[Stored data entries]
== Segment start ==

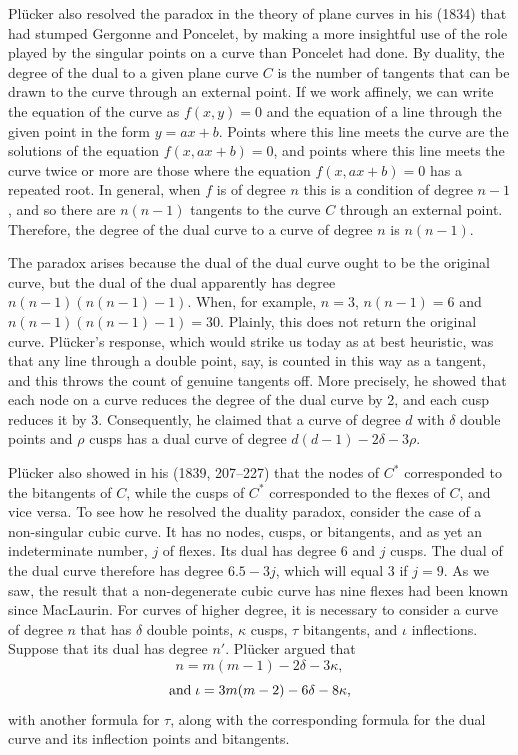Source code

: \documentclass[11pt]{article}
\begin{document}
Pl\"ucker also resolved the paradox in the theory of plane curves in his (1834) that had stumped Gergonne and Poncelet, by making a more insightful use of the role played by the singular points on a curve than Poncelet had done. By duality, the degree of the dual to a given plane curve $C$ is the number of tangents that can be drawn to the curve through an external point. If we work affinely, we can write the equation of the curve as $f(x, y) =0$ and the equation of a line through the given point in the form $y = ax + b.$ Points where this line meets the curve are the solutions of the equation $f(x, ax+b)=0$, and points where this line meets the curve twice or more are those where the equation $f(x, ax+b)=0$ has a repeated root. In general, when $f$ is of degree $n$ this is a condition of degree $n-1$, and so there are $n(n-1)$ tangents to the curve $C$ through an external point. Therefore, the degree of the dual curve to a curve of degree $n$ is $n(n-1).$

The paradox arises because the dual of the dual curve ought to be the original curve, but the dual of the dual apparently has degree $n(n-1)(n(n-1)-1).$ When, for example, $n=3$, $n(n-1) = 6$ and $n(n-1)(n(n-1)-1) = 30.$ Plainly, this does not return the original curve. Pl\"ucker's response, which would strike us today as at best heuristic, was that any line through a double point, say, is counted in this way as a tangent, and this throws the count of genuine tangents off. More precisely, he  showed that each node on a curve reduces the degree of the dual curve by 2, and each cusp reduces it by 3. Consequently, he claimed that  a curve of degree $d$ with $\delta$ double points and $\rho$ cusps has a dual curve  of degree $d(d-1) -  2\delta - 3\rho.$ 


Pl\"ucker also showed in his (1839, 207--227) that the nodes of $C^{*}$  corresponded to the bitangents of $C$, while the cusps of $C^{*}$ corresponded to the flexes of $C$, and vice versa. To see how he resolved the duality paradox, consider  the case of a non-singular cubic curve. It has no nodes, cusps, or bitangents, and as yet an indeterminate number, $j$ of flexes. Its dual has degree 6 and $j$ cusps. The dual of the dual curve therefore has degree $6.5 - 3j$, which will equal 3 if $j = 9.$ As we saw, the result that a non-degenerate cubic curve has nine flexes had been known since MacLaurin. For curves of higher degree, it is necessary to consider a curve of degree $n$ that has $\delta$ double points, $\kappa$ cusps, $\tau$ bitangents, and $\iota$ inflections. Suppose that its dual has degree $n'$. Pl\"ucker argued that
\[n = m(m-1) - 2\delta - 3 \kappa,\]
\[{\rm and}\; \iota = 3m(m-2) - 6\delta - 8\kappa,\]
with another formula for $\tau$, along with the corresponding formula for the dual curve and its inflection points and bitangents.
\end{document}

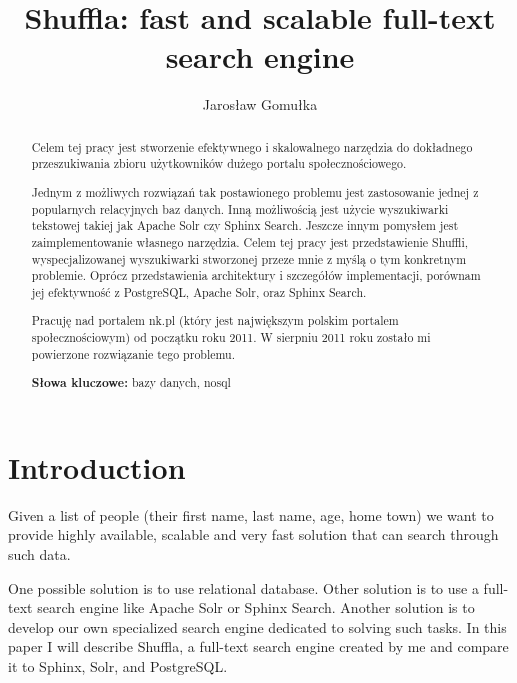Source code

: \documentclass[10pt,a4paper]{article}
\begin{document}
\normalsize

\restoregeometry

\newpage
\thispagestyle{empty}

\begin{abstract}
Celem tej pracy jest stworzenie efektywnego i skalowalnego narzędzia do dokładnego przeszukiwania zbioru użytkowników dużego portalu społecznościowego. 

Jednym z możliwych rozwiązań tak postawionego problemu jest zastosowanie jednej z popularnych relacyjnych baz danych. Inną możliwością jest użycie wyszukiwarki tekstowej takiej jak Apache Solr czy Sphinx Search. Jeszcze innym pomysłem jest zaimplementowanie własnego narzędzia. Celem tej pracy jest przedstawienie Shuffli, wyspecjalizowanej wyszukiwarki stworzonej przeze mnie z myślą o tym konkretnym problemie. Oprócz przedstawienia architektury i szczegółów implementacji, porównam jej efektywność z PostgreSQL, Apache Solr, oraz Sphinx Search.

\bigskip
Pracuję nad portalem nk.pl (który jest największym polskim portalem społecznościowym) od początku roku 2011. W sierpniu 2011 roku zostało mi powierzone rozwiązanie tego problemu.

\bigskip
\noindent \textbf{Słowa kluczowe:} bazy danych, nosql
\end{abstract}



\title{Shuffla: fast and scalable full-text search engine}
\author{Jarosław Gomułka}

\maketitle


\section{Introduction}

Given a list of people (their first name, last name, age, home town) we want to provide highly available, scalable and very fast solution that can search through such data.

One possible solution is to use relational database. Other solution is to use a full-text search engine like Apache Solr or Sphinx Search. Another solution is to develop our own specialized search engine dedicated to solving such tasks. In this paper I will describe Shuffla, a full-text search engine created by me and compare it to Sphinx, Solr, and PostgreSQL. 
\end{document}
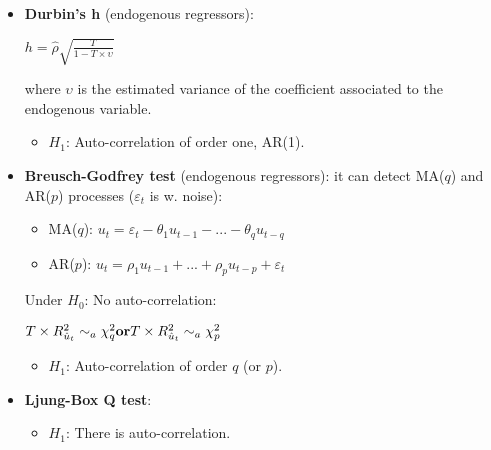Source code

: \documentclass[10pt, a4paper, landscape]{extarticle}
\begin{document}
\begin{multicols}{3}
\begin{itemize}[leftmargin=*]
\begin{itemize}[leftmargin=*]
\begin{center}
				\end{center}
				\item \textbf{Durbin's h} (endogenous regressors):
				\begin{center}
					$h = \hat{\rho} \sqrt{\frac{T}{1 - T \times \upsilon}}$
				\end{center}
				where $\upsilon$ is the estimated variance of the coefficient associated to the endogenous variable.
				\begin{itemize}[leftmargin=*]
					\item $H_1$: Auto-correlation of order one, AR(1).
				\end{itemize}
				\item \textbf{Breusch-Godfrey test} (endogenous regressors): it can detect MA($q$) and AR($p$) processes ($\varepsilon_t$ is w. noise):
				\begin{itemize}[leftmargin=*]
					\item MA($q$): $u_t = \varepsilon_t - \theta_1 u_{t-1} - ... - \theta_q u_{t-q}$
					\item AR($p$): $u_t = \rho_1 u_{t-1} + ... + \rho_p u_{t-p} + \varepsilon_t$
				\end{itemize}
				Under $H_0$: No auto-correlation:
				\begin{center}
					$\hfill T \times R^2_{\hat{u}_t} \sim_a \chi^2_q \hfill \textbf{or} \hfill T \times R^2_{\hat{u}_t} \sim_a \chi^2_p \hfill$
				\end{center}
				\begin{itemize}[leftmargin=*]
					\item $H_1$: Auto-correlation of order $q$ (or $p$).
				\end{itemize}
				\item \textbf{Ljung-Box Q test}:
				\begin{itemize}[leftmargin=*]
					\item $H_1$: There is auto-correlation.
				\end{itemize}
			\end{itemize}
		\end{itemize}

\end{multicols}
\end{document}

== Segment end ==

PROMPT> Repeat the records above word for word, apart from the pictures.

RESPONSE FOR THIS EXERCISE>
Source code

: \documentclass[11pt]{article}
\begin{document}
Pl\"ucker also resolved the paradox in the theory of plane curves in his (1834) that had stumped Gergonne and Poncelet, by making a more insightful use of the role played by the singular points on a curve than Poncelet had done. By duality, the degree of the dual to a given plane curve $C$ is the number of tangents that can be drawn to the curve through an external point. If we work affinely, we can write the equation of the curve as $f(x, y) =0$ and the equation of a line through the given point in the form $y = ax + b.$ Points where this line meets the curve are the solutions of the equation $f(x, ax+b)=0$, and points where this line meets the curve twice or more are those where the equation $f(x, ax+b)=0$ has a repeated root. In general, when $f$ is of degree $n$ this is a condition of degree $n-1$, and so there are $n(n-1)$ tangents to the curve $C$ through an external point. Therefore, the degree of the dual curve to a curve of degree $n$ is $n(n-1).$

The paradox arises because the dual of the dual curve ought to be the original curve, but the dual of the dual apparently has degree $n(n-1)(n(n-1)-1).$ When, for example, $n=3$, $n(n-1) = 6$ and $n(n-1)(n(n-1)-1) = 30.$ Plainly, this does not return the original curve. Pl\"ucker's response, which would strike us today as at best heuristic, was that any line through a double point, say, is counted in this way as a tangent, and this throws the count of genuine tangents off. More precisely, he  showed that each node on a curve reduces the degree of the dual curve by 2, and each cusp reduces it by 3. Consequently, he claimed that  a curve of degree $d$ with $\delta$ double points and $\rho$ cusps has a dual curve  of degree $d(d-1) -  2\delta - 3\rho.$ 


Pl\"ucker also showed in his (1839, 207--227) that the nodes of $C^{*}$  corresponded to the bitangents of $C$, while the cusps of $C^{*}$ corresponded to the flexes of $C$, and vice versa. To see how he resolved the duality paradox, consider  the case of a non-singular cubic curve. It has no nodes, cusps, or bitangents, and as yet an indeterminate number, $j$ of flexes. Its dual has degree 6 and $j$ cusps. The dual of the dual curve therefore has degree $6.5 - 3j$, which will equal 3 if $j = 9.$ As we saw, the result that a non-degenerate cubic curve has nine flexes had been known since MacLaurin. For curves of higher degree, it is necessary to consider a curve of degree $n$ that has $\delta$ double points, $\kappa$ cusps, $\tau$ bitangents, and $\iota$ inflections. Suppose that its dual has degree $n'$. Pl\"ucker argued that
\[n = m(m-1) - 2\delta - 3 \kappa,\]
\[{\rm and}\; \iota = 3m(m-2) - 6\delta - 8\kappa,\]
with another formula for $\tau$, along with the corresponding formula for the dual curve and its inflection points and bitangents.
\end{document}

Source code

: \documentclass[10pt,a4paper]{article}
\begin{document}
\normalsize

\restoregeometry

\newpage
\thispagestyle{empty}

\begin{abstract}
Celem tej pracy jest stworzenie efektywnego i skalowalnego narzędzia do dokładnego przeszukiwania zbioru użytkowników dużego portalu społecznościowego. 

Jednym z możliwych rozwiązań tak postawionego problemu jest zastosowanie jednej z popularnych relacyjnych baz danych. Inną możliwością jest użycie wyszukiwarki tekstowej takiej jak Apache Solr czy Sphinx Search. Jeszcze innym pomysłem jest zaimplementowanie własnego narzędzia. Celem tej pracy jest przedstawienie Shuffli, wyspecjalizowanej wyszukiwarki stworzonej przeze mnie z myślą o tym konkretnym problemie. Oprócz przedstawienia architektury i szczegółów implementacji, porównam jej efektywność z PostgreSQL, Apache Solr, oraz Sphinx Search.

\bigskip
Pracuję nad portalem nk.pl (który jest największym polskim portalem społecznościowym) od początku roku 2011. W sierpniu 2011 roku zostało mi powierzone rozwiązanie tego problemu.

\bigskip
\noindent \textbf{Słowa kluczowe:} bazy danych, nosql
\end{abstract}



\title{Shuffla: fast and scalable full-text search engine}
\author{Jarosław Gomułka}

\maketitle


\section{Introduction}

Given a list of people (their first name, last name, age, home town) we want to provide highly available, scalable and very fast solution that can search through such data.

One possible solution is to use relational database. Other solution is to use a full-text search engine like Apache Solr or Sphinx Search. Another solution is to develop our own specialized search engine dedicated to solving such tasks. In this paper I will describe Shuffla, a full-text search engine created by me and compare it to Sphinx, Solr, and PostgreSQL. 
\end{document}
Source code

: \documentclass[10pt, a4paper, landscape]{extarticle}
\begin{document}
\begin{multicols}{3}
\begin{itemize}[leftmargin=*]
\begin{itemize}[leftmargin=*]
\begin{center}
				\end{center}
				\item \textbf{Durbin's h} (endogenous regressors):
				\begin{center}
					$h = \hat{\rho} \sqrt{\frac{T}{1 - T \times \upsilon}}$
				\end{center}
				where $\upsilon$ is the estimated variance of the coefficient associated to the endogenous variable.
				\begin{itemize}[leftmargin=*]
					\item $H_1$: Auto-correlation of order one, AR(1).
				\end{itemize}
				\item \textbf{Breusch-Godfrey test} (endogenous regressors): it can detect MA($q$) and AR($p$) processes ($\varepsilon_t$ is w. noise):
				\begin{itemize}[leftmargin=*]
					\item MA($q$): $u_t = \varepsilon_t - \theta_1 u_{t-1} - ... - \theta_q u_{t-q}$
					\item AR($p$): $u_t = \rho_1 u_{t-1} + ... + \rho_p u_{t-p} + \varepsilon_t$
				\end{itemize}
				Under $H_0$: No auto-correlation:
				\begin{center}
					$\hfill T \times R^2_{\hat{u}_t} \sim_a \chi^2_q \hfill \textbf{or} \hfill T \times R^2_{\hat{u}_t} \sim_a \chi^2_p \hfill$
				\end{center}
				\begin{itemize}[leftmargin=*]
					\item $H_1$: Auto-correlation of order $q$ (or $p$).
				\end{itemize}
				\item \textbf{Ljung-Box Q test}:
				\begin{itemize}[leftmargin=*]
					\item $H_1$: There is auto-correlation.
				\end{itemize}
			\end{itemize}
		\end{itemize}

\end{multicols}
\end{document}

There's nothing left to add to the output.